RU2113697C1 - Optical pressure gauge - Google Patents

Abstract

FIELD: designing of instruments and systems of metrological control. SUBSTANCE: pressure gauge has casing which accommodates sensing element, cut-in rod coupled to membrane assemblies dividing the casing into three chambers. It also includes optical device connected to fiber-optical cable. Optical device is made as Michelson interferometer, beam splitter of which represents sectional cube, and moving and fixed reflectors are triplet prisms. Moving reflector is rigidly secured to rod, and the latter is provided with springs fixed between membrane assemblies and face walls of casing. EFFECT: higher measurement accuracy. 2 cl, 2 dwg

Description

 The invention relates to the field of measuring equipment and can be used in the design of instruments and systems of metrological control, in particular, for gas mains.

 A number of devices are known [1 - 3], in which fiber-optic converters serve as the main element of a pressure meter. The basis of such devices is a piece of optical fiber connected to a pressure-sensitive element, for example, a membrane made of quartz, ceramic or other optical material. Optical radiation supplied through one of the fiber cores is reflected from the membrane and changes its parameters depending on changes in its geometry or position, which in turn are determined by the value of the measured pressure.

 In particular, in the patent [1], such a parameter is the intensity of the fluorescent radiation excited in a ruby crystal, which serves as a sensitive element. Patent [2] protects the design of a pressure sensor based on a membrane connected to a light filter, the transmittance of which depends on the movement of the membrane. The value of the measured pressure is obtained by comparing the radiation intensities of different wavelengths.

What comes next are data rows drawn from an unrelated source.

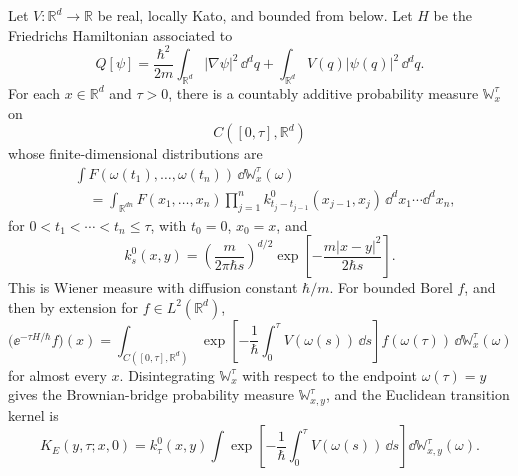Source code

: \begin{theorem}
\label{thm:wiener-feynman-kac-qm}
Let \(V:\mathbb R^d\to\mathbb R\) be real, locally Kato, and bounded from
below.  Let \(H\) be the Friedrichs Hamiltonian associated to
\[
  Q[\psi]
  =
  \frac{\hbar^2}{2m}\int_{\mathbb R^d}|\nabla\psi|^2\,\dd^dq
  +
  \int_{\mathbb R^d}V(q)|\psi(q)|^2\,\dd^dq .
\]
For each \(x\in\mathbb R^d\) and \(\tau>0\), there is a countably additive
probability measure \(\mathbb W_x^\tau\) on
\[
  C([0,\tau],\mathbb R^d)
\]
whose finite-dimensional distributions are
\[
\begin{aligned}
  &\int F(\omega(t_1),\ldots,\omega(t_n))\,
  \dd\mathbb W_x^\tau(\omega)  \\
  &\quad =
  \int_{\mathbb R^{dn}}
  F(x_1,\ldots,x_n)
  \prod_{j=1}^n k^0_{t_j-t_{j-1}}(x_{j-1},x_j)\,
  \dd^dx_1\cdots\dd^dx_n ,
\end{aligned}
\]
for \(0<t_1<\cdots<t_n\le\tau\), with \(t_0=0\), \(x_0=x\), and
\[
  k^0_s(x,y)
  =
  \left(\frac{m}{2\pi\hbar s}\right)^{d/2}
  \exp\left[-\frac{m|x-y|^2}{2\hbar s}\right].
\]
This is Wiener measure with diffusion constant \(\hbar/m\).  For bounded
Borel \(f\), and then by extension for \(f\in L^2(\mathbb R^d)\),
\[
  \bigl(\ee^{-\tau H/\hbar}f\bigr)(x)
  =
  \int_{C([0,\tau],\mathbb R^d)}
  \exp\left[
    -\frac1\hbar\int_0^\tau V(\omega(s))\,\dd s
  \right]
  f(\omega(\tau))\,
  \dd\mathbb W_x^\tau(\omega)
\]
for almost every \(x\).  Disintegrating \(\mathbb W_x^\tau\) with respect to
the endpoint \(\omega(\tau)=y\) gives the Brownian-bridge probability measure
\(\mathbb W_{x,y}^\tau\), and the Euclidean transition kernel is
\[
  K_E(y,\tau;x,0)
  =
  k^0_\tau(x,y)
  \int
  \exp\left[
    -\frac1\hbar\int_0^\tau V(\omega(s))\,\dd s
  \right]
  \dd\mathbb W_{x,y}^\tau(\omega).
\]
\end{theorem}

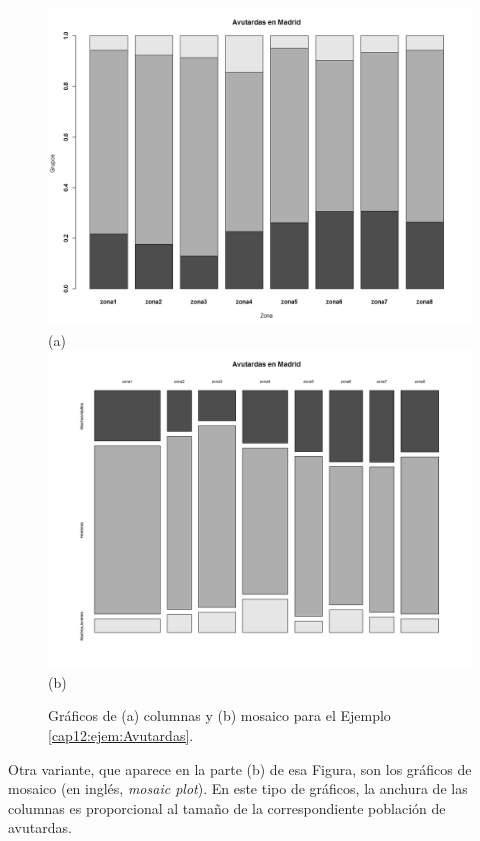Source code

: \begin{Ejemplo}
\begin{figure}[p]
\begin{center}
\begin{bn}
\includegraphics[width=12cm]{../fig/Cap12-Avutardas-Grafico01-bn.png}\\
(a)\\
\includegraphics[width=12cm]{../fig/Cap12-Avutardas-Grafico02-bn.png}\\
(b)\\
\end{bn}
\caption{Gráficos de (a) columnas y (b) mosaico para el Ejemplo \ref{cap12:ejem:Avutardas}.}
\label{cap11:Fig:ColumnasMosaicoAvutardas}
\end{center}
\end{figure}
Otra variante, que aparece en la parte (b) de esa Figura, son los gráficos de mosaico (en inglés, {\em mosaic plot}). En este tipo de gráficos, la anchura de las columnas es proporcional al tamaño de la correspondiente población de avutardas.



\end{Ejemplo}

 The patent [3] describes a sensor in which pressure is converted into linear movement of the mirror. As a result of this, the position of the light beam relative to the area of the photodetector changes, which leads to a change in the intensity of the output signal.

 The advantages of the considered meters include the lack of contact of the converting element with the medium being measured, which is essential when working with explosive atmospheres. The disadvantages include the significant dependence of the converters on temperature, and therefore there is a need for additional thermal stabilization devices that are possible for use in a gas environment. The temperature drift of the optical parameters of the considered analogues does not provide the proper repeatability of the measurement samples and their reproducibility, thereby increasing the error of the considered sensors.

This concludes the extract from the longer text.